Era un enjambre de niños, que poco a poco, se integraban en las disposiciones temperamentales y
emotivas de él, pues exigía buen comportamiento para poder ingresar en su "grupo infantil".
Entonces, se reducía la maldad hacia los pájaros y animales, disminuía también el entrenamiento
malicioso y destructivo. Jesús inventaba, siempre cosas nuevas; del barro arcilloso y de la arena
húmeda, hacía castillos y reyes, príncipes y fortalezas, que reproducían las historias oídas de María
por las noches sobre el folklore hebraico.
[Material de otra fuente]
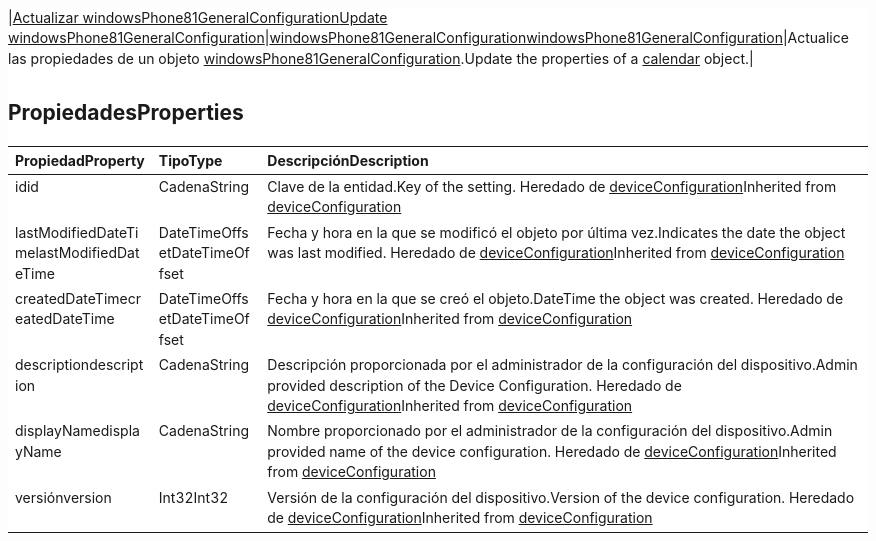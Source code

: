 |[<span data-ttu-id="23fa3-121">Actualizar windowsPhone81GeneralConfiguration</span><span class="sxs-lookup"><span data-stu-id="23fa3-121">Update windowsPhone81GeneralConfiguration</span></span>](../api/intune_deviceconfig_windowsphone81generalconfiguration_update.md)|[<span data-ttu-id="23fa3-122">windowsPhone81GeneralConfiguration</span><span class="sxs-lookup"><span data-stu-id="23fa3-122">windowsPhone81GeneralConfiguration</span></span>](../resources/intune_deviceconfig_windowsphone81generalconfiguration.md)|<span data-ttu-id="23fa3-123">Actualice las propiedades de un objeto [windowsPhone81GeneralConfiguration](../resources/intune_deviceconfig_windowsphone81generalconfiguration.md).</span><span class="sxs-lookup"><span data-stu-id="23fa3-123">Update the properties of a [calendar](../resources/intune_deviceconfig_windowsphone81generalconfiguration.md) object.</span></span>|

## <a name="properties"></a><span data-ttu-id="23fa3-124">Propiedades</span><span class="sxs-lookup"><span data-stu-id="23fa3-124">Properties</span></span>
|<span data-ttu-id="23fa3-125">Propiedad</span><span class="sxs-lookup"><span data-stu-id="23fa3-125">Property</span></span>|<span data-ttu-id="23fa3-126">Tipo</span><span class="sxs-lookup"><span data-stu-id="23fa3-126">Type</span></span>|<span data-ttu-id="23fa3-127">Descripción</span><span class="sxs-lookup"><span data-stu-id="23fa3-127">Description</span></span>|
|:---|:---|:---|
|<span data-ttu-id="23fa3-128">id</span><span class="sxs-lookup"><span data-stu-id="23fa3-128">id</span></span>|<span data-ttu-id="23fa3-129">Cadena</span><span class="sxs-lookup"><span data-stu-id="23fa3-129">String</span></span>|<span data-ttu-id="23fa3-130">Clave de la entidad.</span><span class="sxs-lookup"><span data-stu-id="23fa3-130">Key of the setting.</span></span> <span data-ttu-id="23fa3-131">Heredado de [deviceConfiguration](../resources/intune_deviceconfig_deviceconfiguration.md)</span><span class="sxs-lookup"><span data-stu-id="23fa3-131">Inherited from [deviceConfiguration](../resources/intune_deviceconfig_deviceconfiguration.md)</span></span>|
|<span data-ttu-id="23fa3-132">lastModifiedDateTime</span><span class="sxs-lookup"><span data-stu-id="23fa3-132">lastModifiedDateTime</span></span>|<span data-ttu-id="23fa3-133">DateTimeOffset</span><span class="sxs-lookup"><span data-stu-id="23fa3-133">DateTimeOffset</span></span>|<span data-ttu-id="23fa3-134">Fecha y hora en la que se modificó el objeto por última vez.</span><span class="sxs-lookup"><span data-stu-id="23fa3-134">Indicates the date the object was last modified.</span></span> <span data-ttu-id="23fa3-135">Heredado de [deviceConfiguration](../resources/intune_deviceconfig_deviceconfiguration.md)</span><span class="sxs-lookup"><span data-stu-id="23fa3-135">Inherited from [deviceConfiguration](../resources/intune_deviceconfig_deviceconfiguration.md)</span></span>|
|<span data-ttu-id="23fa3-136">createdDateTime</span><span class="sxs-lookup"><span data-stu-id="23fa3-136">createdDateTime</span></span>|<span data-ttu-id="23fa3-137">DateTimeOffset</span><span class="sxs-lookup"><span data-stu-id="23fa3-137">DateTimeOffset</span></span>|<span data-ttu-id="23fa3-138">Fecha y hora en la que se creó el objeto.</span><span class="sxs-lookup"><span data-stu-id="23fa3-138">DateTime the object was created.</span></span> <span data-ttu-id="23fa3-139">Heredado de [deviceConfiguration](../resources/intune_deviceconfig_deviceconfiguration.md)</span><span class="sxs-lookup"><span data-stu-id="23fa3-139">Inherited from [deviceConfiguration](../resources/intune_deviceconfig_deviceconfiguration.md)</span></span>|
|<span data-ttu-id="23fa3-140">description</span><span class="sxs-lookup"><span data-stu-id="23fa3-140">description</span></span>|<span data-ttu-id="23fa3-141">Cadena</span><span class="sxs-lookup"><span data-stu-id="23fa3-141">String</span></span>|<span data-ttu-id="23fa3-142">Descripción proporcionada por el administrador de la configuración del dispositivo.</span><span class="sxs-lookup"><span data-stu-id="23fa3-142">Admin provided description of the Device Configuration.</span></span> <span data-ttu-id="23fa3-143">Heredado de [deviceConfiguration](../resources/intune_deviceconfig_deviceconfiguration.md)</span><span class="sxs-lookup"><span data-stu-id="23fa3-143">Inherited from [deviceConfiguration](../resources/intune_deviceconfig_deviceconfiguration.md)</span></span>|
|<span data-ttu-id="23fa3-144">displayName</span><span class="sxs-lookup"><span data-stu-id="23fa3-144">displayName</span></span>|<span data-ttu-id="23fa3-145">Cadena</span><span class="sxs-lookup"><span data-stu-id="23fa3-145">String</span></span>|<span data-ttu-id="23fa3-146">Nombre proporcionado por el administrador de la configuración del dispositivo.</span><span class="sxs-lookup"><span data-stu-id="23fa3-146">Admin provided name of the device configuration.</span></span> <span data-ttu-id="23fa3-147">Heredado de [deviceConfiguration](../resources/intune_deviceconfig_deviceconfiguration.md)</span><span class="sxs-lookup"><span data-stu-id="23fa3-147">Inherited from [deviceConfiguration](../resources/intune_deviceconfig_deviceconfiguration.md)</span></span>|
|<span data-ttu-id="23fa3-148">versión</span><span class="sxs-lookup"><span data-stu-id="23fa3-148">version</span></span>|<span data-ttu-id="23fa3-149">Int32</span><span class="sxs-lookup"><span data-stu-id="23fa3-149">Int32</span></span>|<span data-ttu-id="23fa3-150">Versión de la configuración del dispositivo.</span><span class="sxs-lookup"><span data-stu-id="23fa3-150">Version of the device configuration.</span></span> <span data-ttu-id="23fa3-151">Heredado de [deviceConfiguration](../resources/intune_deviceconfig_deviceconfiguration.md)</span><span class="sxs-lookup"><span data-stu-id="23fa3-151">Inherited from [deviceConfiguration](../resources/intune_deviceconfig_deviceconfiguration.md)</span></span>|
Por eso, aun los niños resentidos retornaban nuevamente y
se sometían a la férrea disciplina de dominar el instinto dañino y los impulsos crueles para no perder
dádivas tan atrayentes.
Pregunta: El niño Jesús, ¿qué disposiciones emotivas o entendimiento religioso tenía hacia la
Divinidad?
Ramatís: En general, todas las criaturas hebreas temían a Jehová y muy pronto aprendían a
respetarlo, como así también a su Ley, pues estaban seguros que les espiaban sus travesuras,
hábilmente escondido detrás de las nubes. En los días tempestuosos, donde el agua caía a torrentes
de los cielos, las madres predicaban a sus hijos que Jehová estaba enojado con los niños
desobedientes, y por eso iluminaba el cielo y lanzaba rayos incandescentes, partiendo árboles y
abrasando a la tierra. Pero, el niño Jesús miraba sin temor alguno, pues no podía admitir noción
alguna de castigo o de ira por parte del Padre que estaba en los cielos. Desprovisto de mala intención
e íntegro espiritualmente, sin haber movido jamás arma alguna para herir a un animal feroz o insecto
venenoso, en su cerebro pequeñito no había lugar para esa idea severa que los rabíes hacían de
Jehová y sus ángeles.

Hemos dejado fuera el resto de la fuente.